---- Dataset records
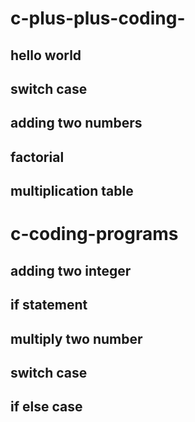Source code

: # c-plus-plus-coding-
## hello world 
## switch case
## adding two numbers
## factorial
## multiplication table

# c-coding-programs
## adding two integer
## if statement
## multiply two number
## switch case 
## if else case

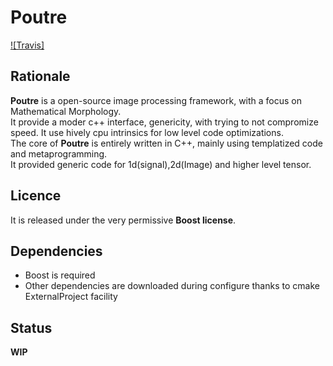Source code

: Poutre
=======

[![Travis]](https://travis-ci.com/ThomasRetornaz/poutre)

## Rationale ##

__Poutre__ is a open-source image processing framework, with a focus on Mathematical Morphology.  
It provide a moder c++ interface, genericity, with trying to not compromize speed.
It use hively cpu intrinsics for low level code optimizations.  
The core of __Poutre__ is entirely written in C++, mainly using templatized code and metaprogramming.  
It provided generic code for 1d(signal),2d(Image) and higher level tensor.  

## Licence ##

It is released under the very permissive **Boost license**.

## Dependencies ##

* Boost is required
* Other dependencies are downloaded during configure thanks to cmake ExternalProject facility

## Status ##

**WIP**

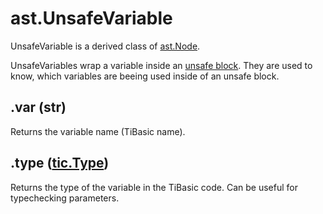 # ast.UnsafeVariable

UnsafeVariable is a derived class of [ast.Node](Node).

UnsafeVariables wrap a variable inside an [unsafe block](Unsafe). They are used to know, which variables are beeing used inside of an unsafe block. 

## .var (str)

Returns the variable name (TiBasic name).

## .type ([tic.Type](/python-api/tic/Type))

Returns the type of the variable in the TiBasic code. Can be useful for typechecking parameters.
--------
- [The task]
Return only what lies between the line containing "## Status ##" and the last line of the listing, those two lines included, exactly as written and with no pictures.

- [Your response]
## Status ##

**WIP**

 # ast.UnsafeVariable

UnsafeVariable is a derived class of [ast.Node](Node).

UnsafeVariables wrap a variable inside an [unsafe block](Unsafe). They are used to know, which variables are beeing used inside of an unsafe block. 

## .var (str)

Returns the variable name (TiBasic name).

## .type ([tic.Type](/python-api/tic/Type))

Returns the type of the variable in the TiBasic code. Can be useful for typechecking parameters.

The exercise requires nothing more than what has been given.